关键词:分词;mmseg算法;互信息;词典;统计
中图分类号:TP311
The Analysis and Application of Chinese Word Segmentation Model which Consist of Dictionary and Statistics Method
JIANG Jian-Hong1,ZHAO Song-Zheng1,LUO Mei1
( Polytechnical University, Xi'An, 710129, China)

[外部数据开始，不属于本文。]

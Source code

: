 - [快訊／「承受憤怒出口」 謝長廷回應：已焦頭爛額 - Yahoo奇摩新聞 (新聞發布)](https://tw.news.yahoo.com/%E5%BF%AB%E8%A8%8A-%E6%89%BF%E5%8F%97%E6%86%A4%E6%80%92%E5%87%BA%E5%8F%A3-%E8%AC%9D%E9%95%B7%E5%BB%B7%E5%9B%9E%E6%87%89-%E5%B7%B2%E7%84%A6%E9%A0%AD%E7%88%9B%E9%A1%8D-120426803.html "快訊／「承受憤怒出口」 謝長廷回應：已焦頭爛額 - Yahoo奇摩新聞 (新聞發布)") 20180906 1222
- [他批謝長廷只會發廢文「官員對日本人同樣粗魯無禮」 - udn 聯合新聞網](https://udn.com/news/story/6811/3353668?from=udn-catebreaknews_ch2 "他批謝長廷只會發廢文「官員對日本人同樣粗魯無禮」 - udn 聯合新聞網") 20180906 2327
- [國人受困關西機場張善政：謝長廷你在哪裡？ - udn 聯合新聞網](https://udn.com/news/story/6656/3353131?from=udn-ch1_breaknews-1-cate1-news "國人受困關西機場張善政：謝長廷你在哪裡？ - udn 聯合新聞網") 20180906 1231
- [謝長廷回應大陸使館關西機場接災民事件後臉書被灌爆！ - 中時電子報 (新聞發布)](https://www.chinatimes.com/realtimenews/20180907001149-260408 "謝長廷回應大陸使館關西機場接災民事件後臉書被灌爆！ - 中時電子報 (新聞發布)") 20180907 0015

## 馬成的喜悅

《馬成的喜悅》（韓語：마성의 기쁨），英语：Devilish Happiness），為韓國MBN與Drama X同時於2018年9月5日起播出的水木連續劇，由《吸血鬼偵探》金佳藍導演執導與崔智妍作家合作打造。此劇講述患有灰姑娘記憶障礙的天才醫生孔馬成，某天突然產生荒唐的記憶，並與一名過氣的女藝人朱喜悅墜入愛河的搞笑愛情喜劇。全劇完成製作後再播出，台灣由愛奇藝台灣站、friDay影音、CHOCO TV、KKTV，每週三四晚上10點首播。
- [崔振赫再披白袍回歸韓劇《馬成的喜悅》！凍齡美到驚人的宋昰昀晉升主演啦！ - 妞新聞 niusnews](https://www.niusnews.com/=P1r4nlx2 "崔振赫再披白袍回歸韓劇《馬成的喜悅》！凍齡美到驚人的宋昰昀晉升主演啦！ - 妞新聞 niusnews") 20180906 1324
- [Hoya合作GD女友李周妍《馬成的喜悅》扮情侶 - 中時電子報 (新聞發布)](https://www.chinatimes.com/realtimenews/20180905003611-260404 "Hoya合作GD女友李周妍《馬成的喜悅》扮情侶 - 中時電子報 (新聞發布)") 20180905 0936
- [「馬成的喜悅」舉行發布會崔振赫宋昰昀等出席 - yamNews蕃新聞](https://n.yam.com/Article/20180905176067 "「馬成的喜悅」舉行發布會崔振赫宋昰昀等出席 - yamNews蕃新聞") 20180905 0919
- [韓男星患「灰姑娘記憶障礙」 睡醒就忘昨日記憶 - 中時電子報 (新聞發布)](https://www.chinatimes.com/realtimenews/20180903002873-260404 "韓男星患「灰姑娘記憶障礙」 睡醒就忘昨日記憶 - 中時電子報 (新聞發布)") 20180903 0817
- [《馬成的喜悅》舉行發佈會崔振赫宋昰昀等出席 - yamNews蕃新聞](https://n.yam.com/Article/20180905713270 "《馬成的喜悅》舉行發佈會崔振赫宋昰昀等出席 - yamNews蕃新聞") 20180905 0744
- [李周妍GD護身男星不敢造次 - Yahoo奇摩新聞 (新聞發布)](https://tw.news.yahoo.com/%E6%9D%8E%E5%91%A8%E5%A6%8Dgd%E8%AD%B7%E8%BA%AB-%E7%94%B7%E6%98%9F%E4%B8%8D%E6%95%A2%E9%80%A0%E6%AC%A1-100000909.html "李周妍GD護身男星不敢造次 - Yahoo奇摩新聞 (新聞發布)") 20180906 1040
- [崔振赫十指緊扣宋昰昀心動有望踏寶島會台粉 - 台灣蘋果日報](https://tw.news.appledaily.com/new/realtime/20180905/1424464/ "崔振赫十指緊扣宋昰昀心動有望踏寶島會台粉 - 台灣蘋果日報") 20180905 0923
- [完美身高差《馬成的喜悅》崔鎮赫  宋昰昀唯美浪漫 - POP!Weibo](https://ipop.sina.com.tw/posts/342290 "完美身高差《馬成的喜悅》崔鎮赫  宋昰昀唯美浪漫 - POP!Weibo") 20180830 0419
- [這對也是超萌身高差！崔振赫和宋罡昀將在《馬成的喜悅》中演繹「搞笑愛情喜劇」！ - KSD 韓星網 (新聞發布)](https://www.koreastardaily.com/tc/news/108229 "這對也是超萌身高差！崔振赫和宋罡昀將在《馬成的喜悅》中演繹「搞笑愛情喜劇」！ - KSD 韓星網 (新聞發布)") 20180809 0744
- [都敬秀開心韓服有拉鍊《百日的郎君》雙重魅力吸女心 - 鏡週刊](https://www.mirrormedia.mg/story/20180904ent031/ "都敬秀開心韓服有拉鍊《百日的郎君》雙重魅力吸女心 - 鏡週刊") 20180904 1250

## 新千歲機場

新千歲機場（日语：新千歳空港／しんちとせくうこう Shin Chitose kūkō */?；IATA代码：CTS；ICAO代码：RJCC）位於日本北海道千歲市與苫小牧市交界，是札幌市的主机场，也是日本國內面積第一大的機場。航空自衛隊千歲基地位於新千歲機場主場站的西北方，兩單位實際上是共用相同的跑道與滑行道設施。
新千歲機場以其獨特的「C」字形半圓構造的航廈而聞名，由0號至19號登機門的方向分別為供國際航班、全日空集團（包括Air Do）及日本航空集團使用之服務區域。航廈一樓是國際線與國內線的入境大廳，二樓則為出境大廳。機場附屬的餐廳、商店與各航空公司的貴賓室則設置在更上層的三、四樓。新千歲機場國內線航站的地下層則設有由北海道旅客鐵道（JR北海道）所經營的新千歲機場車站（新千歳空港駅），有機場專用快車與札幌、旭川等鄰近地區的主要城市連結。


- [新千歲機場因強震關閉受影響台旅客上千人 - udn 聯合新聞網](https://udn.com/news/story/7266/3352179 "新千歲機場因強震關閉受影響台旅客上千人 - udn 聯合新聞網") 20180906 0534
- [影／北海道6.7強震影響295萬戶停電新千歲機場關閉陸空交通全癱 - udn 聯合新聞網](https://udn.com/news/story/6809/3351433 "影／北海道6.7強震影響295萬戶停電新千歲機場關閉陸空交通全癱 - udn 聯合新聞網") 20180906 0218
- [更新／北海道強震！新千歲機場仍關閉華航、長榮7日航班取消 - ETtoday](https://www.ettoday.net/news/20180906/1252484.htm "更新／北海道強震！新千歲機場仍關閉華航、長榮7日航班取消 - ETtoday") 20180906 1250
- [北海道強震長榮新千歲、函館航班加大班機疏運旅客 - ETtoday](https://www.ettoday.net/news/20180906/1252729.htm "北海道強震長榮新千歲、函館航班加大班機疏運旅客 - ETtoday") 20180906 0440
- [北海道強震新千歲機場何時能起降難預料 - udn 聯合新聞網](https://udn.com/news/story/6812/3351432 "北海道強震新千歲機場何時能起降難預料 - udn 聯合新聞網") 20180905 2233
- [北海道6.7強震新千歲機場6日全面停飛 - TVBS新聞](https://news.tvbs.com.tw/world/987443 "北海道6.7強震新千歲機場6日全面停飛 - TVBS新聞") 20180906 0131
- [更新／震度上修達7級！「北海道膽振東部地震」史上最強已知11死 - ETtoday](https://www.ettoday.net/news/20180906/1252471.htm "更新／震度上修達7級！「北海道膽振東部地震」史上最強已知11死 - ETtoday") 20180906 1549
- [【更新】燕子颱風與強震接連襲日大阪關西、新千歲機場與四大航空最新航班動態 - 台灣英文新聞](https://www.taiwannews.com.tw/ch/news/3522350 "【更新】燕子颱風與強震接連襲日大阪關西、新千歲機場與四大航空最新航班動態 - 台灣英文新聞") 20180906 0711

Abstract:There are some problem existed in the current dictionary-based word segmentation method and statistical-based word segmentation method. For example the dictionary-based word segmentation method has better efficiency but has shortage at discovering new words. The word segmentation method based on statistical can easily discover the new word, but its processing speed is slow. Processes the domain-specific text corpus data bine such two segment method can make a better way to resolve these problem. It can provide a rapid and accurate segment model for data process.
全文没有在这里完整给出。